Home India Politics Zia cries foul, Hasina seeks cooperation after Bangladesh poll verdict

Zia cries foul, Hasina seeks cooperation after Bangladesh poll verdict

By IANS,

Dhaka : Former Bangladesh prime minister Sheikh Hasina, whose Awami League won the general elections with a huge majority, is seeking cooperation to “strengthen democracy” while her political rival, Bangladesh Nationalist Party (BNP) leader Khaleda Zia, alleges rigging in the polls.

Hasina sought the help of her political rivals “to strengthen democracy and develop the nation”. She conveyed her message through a delegation of the UN mission that called on her and agreed to carry it to Zia and others who scored 32 against the Awami League led alliance’s 262 in an assembly of 299, media reports said.

But Zia was clearly furious.

Going back on her expression of satisfaction at the end of the poll Monday, she said sarcastically Tuesday evening: “At first I want to thank the chief election commissioner for stage-managing the parliamentary election and clearing the way for introducing ‘new Baksal’.”

“Baksal” is a reference to the single-party rule that Hasina’s father, slain president Sheikh Mujibur Rahman, introduced in early 1975.

She also objected to the Election Commission announcing unofficial results.

As for the conduct of the poll, she alleged: “Up to 50 percent of the vote was cast by noon, and after that most of the polling centres got empty. Still, around 90 percent votes were shown to have been registered in those centres.”

Asked if her BNP rejected the results, the Daily Star quoted her as saying: “You know what unacceptable means.”

Zia termed her reaction “preliminary” and did not indicate her course of action.

Hasina’s victory has been hailed by the international community, including the US and India. While Prime Minister Manmohan Singh has invited Hasina to visit New Delhi, Indian External Affairs Minister Pranab Mukherjee, well known to the Bangladeshi establishment, is to visit Dhaka.

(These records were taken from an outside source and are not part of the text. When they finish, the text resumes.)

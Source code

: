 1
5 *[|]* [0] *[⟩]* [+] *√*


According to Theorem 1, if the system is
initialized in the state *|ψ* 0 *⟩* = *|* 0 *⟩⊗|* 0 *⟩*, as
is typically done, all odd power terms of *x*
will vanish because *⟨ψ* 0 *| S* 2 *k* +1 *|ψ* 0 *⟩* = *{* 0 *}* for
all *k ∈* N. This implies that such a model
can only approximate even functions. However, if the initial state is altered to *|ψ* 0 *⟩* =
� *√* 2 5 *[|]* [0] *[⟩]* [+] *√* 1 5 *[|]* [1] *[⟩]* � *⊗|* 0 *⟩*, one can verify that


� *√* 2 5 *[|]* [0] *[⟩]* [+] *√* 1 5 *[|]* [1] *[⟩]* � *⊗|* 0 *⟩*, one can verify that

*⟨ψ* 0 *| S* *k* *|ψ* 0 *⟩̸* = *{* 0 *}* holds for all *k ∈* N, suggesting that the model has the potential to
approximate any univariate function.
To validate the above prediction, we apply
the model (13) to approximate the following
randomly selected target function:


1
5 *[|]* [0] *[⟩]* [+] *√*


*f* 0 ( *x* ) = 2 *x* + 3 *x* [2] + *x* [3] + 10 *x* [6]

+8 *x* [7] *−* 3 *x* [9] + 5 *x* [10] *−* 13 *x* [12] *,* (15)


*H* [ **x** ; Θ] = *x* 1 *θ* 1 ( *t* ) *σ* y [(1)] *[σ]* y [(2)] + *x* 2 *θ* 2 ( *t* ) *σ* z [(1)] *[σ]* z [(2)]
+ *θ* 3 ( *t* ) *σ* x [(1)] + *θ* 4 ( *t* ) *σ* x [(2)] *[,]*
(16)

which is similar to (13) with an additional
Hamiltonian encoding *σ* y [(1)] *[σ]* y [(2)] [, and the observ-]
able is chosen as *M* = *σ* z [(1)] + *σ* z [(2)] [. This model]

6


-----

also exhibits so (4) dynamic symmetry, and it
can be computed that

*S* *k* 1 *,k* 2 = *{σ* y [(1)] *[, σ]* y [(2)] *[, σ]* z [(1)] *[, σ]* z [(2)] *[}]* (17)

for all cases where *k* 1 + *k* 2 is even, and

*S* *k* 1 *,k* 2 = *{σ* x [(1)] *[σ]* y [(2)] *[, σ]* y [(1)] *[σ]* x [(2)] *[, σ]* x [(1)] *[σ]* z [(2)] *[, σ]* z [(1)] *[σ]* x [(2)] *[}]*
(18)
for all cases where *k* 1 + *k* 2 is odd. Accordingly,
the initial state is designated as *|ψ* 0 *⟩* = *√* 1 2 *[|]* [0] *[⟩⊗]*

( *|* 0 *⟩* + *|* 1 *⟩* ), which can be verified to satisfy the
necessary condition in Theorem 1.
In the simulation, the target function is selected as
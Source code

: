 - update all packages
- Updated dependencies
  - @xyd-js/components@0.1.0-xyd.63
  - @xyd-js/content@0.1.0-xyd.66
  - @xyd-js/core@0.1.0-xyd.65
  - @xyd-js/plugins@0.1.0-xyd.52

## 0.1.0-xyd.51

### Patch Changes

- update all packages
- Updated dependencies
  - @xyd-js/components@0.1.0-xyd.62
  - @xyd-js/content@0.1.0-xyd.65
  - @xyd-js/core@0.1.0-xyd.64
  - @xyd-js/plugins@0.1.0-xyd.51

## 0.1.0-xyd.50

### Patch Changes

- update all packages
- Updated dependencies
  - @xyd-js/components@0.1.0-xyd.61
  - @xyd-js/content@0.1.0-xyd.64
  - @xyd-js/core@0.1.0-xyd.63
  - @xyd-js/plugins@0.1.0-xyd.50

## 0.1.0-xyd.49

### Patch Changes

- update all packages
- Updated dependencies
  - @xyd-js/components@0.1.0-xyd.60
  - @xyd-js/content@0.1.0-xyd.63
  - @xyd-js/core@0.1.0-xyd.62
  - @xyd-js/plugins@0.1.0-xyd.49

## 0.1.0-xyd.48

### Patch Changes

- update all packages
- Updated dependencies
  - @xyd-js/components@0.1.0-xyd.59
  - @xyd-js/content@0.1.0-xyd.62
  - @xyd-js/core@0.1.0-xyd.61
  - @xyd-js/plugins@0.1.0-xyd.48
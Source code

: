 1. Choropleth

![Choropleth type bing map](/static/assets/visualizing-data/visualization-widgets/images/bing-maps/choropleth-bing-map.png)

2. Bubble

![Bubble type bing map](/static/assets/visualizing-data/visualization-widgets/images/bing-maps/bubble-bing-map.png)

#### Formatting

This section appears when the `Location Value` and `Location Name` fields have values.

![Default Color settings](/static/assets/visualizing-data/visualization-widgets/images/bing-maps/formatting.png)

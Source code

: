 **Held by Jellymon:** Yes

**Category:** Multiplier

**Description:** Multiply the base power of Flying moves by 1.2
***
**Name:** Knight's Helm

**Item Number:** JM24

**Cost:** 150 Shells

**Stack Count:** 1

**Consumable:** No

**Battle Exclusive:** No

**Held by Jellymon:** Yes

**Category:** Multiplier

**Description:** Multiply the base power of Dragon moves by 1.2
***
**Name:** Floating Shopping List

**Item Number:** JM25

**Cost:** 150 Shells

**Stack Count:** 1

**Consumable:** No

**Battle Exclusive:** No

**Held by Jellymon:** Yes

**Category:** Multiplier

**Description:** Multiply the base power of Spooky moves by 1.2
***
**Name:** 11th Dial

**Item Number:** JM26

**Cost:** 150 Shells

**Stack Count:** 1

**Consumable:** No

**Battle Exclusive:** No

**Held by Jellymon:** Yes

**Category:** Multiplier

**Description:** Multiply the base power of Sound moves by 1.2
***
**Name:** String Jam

The military-backed caretaker government of Chief Adviser Fakhruddin Ahmed, in office for 23 months, has said it would set the constitutional process moving for transfer of power immediately. It would take between seven to 10 days.

The poll verdict threw up the most one-sided results since 1970, when as part of Pakistan, then East Pakistan had elected Awami League to all but two seats.

The results have come as a shock for the BNP.

In the 1991 parliamentary polls, the BNP clinched 140 seats and formed the government with its allies.

In 1996, the party was beaten by the Awami League but won 116 seats and emerged as the largest ever opposition party in parliament.

In the 2001 parliamentary elections, the BNP obtained 193 seats, and a two-thirds majority with its allies to form a a government that quit office on completion of the term in October 2006.

In the turmoil that followed, Hasina boycotted the poll and the ninth general election was cancelled in January last year.

In the final tally, the Awami League led grand alliance secured 262 seats, outplaying the BNP-led four-party combine that got only 32.

The Awami League bagged 230 seats while its ally Jatiya Party (Ershad) got 27, Jatiya Samajtantrik Dal (JSD) three and Workers Party two seats.

The BNP won 29 seats while its key four-party ally Jamaat-e-Islami saw its once-proud seat tally plummet to a humiliating two from 17 in 2001 in what appears to be a wholesale rejection of the party by the voters.

Bangladesh Jatiya Party (BJP), another component of the four-party alliance, bagged one seat, while Liberal Democratic Party (LDP) got one and four went to independents.